On Wed, Feb 19, 2020 at 10:21:46AM +0100, Marco Elver wrote:
> Right. In reality, for mainstream architectures, it appears quite unlikely.
> There may be other valid reasons, such as documenting the fact the
> write can happen concurrently with loads.
> Let's assume the WRITE_ONCE can be dropped.
> The load is a different story. While load tearing may not be an issue,
> it's more likely that other optimizations can break the code. For
> example load fusing can break code that expects repeated loads in a
> loop. E.g. I found these uses of i_size_read in loops:
> git grep -E '(for|while) \(.*i_size_read'
> fs/ocfs2/dir.c: while (ctx->pos < i_size_read(inode)) {
> fs/ocfs2/dir.c: for (i = 0; i < i_size_read(inode) &&
> i < offset; ) {
> fs/ocfs2/dir.c: while (ctx->pos < i_size_read(inode)) {
> fs/ocfs2/dir.c: while (ctx->pos < i_size_read(inode)
> fs/squashfs/dir.c: while (length < i_size_read(inode)) {
> fs/squashfs/namei.c: while (length < i_size_read(dir)) {
> Can i_size writes happen concurrently, and if so will these break if
> the compiler decides to just do i_size_read's load once, and keep the
> result in a register?

It depends on the semantics and the behaviour when the value is not
cached in a register might be the wrong one. A concrete example with
assembly and analysis can be found in d98da49977f6 ("btrfs: save i_size
to avoid double evaluation of i_size_read in compress_file_range"),
which is the workardound mentioned in the my other mail.

actual_end = min_t(u64, i_size_read(inode), end + 1);


mov 0x20(%rsp),%rax
cmp %rax,0x48(%r15) # read
movl $0x0,0x18(%rsp)
mov %rax,%r12
mov %r14,%rax
cmovbe 0x48(%r15),%r12 # eval

Where r15 is inode and 0x48 is offset of i_size.

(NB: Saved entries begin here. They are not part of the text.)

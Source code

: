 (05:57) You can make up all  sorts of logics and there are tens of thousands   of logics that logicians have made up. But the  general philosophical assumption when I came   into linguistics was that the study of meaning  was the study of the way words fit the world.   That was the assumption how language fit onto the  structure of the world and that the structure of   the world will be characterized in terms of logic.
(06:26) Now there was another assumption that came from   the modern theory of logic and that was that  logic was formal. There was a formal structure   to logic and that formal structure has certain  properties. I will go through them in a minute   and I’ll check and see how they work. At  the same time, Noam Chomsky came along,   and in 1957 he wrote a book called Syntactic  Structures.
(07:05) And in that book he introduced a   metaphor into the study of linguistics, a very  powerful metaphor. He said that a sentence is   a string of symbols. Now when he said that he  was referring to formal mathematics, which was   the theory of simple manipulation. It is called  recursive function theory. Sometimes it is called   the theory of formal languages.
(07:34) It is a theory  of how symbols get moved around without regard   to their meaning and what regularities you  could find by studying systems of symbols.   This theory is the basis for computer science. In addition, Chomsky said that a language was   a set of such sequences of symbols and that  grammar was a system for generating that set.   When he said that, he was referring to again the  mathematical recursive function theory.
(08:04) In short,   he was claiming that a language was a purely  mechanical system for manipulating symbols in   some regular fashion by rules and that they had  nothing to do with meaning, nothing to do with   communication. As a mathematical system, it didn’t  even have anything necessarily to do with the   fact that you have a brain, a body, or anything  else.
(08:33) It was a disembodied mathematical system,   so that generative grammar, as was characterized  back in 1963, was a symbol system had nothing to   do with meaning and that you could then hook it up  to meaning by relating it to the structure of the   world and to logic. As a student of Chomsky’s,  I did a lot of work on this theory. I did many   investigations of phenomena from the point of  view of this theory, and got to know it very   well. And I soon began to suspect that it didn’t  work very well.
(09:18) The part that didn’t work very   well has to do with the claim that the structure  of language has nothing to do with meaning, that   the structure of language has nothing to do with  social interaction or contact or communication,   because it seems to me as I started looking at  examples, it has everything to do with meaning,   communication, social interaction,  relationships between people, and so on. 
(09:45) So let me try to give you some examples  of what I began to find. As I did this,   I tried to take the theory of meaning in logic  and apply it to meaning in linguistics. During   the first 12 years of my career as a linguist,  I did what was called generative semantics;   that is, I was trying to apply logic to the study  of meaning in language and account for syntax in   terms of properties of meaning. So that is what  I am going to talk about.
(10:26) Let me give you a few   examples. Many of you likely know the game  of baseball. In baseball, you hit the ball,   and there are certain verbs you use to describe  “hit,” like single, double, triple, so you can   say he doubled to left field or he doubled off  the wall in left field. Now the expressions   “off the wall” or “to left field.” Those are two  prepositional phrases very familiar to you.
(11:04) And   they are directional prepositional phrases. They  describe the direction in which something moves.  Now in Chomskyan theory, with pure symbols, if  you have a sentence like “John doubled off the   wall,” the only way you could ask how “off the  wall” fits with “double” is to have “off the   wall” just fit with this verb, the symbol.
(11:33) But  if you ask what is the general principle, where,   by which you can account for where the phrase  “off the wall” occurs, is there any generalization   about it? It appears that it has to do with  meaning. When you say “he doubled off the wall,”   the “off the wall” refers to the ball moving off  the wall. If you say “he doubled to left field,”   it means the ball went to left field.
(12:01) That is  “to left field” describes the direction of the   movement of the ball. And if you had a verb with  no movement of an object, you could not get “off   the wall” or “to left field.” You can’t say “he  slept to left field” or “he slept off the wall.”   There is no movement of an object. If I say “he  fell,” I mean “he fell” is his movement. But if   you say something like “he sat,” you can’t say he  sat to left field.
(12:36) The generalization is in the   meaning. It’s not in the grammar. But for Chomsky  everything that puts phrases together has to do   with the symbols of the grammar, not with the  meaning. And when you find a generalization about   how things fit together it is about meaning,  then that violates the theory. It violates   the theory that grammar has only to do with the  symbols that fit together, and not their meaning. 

The original fix was to revert 62b37622718c that would do an
intermediate assignment and this would also avoid the doulble
evaluation but is not future-proof, should the compiler merge the
stores and call i_size_read anyway.

There's a patch adding READ_ONCE to i_size_read but that's not being
applied at the moment and we need to fix the bug. Instead, emulate
READ_ONCE by two barrier()s that's what effectively happens. The
assembly confirms single evaluation:

mov 0x48(%rbp),%rax # read once
mov 0x20(%rsp),%rcx
mov $0x20,%edx
cmp %rax,%rcx
cmovbe %rcx,%rax
mov %rax,(%rsp)
mov %rax,%rcx
mov %r14,%rax

Where 0x48(%rbp) is inode->i_size stored to %eax.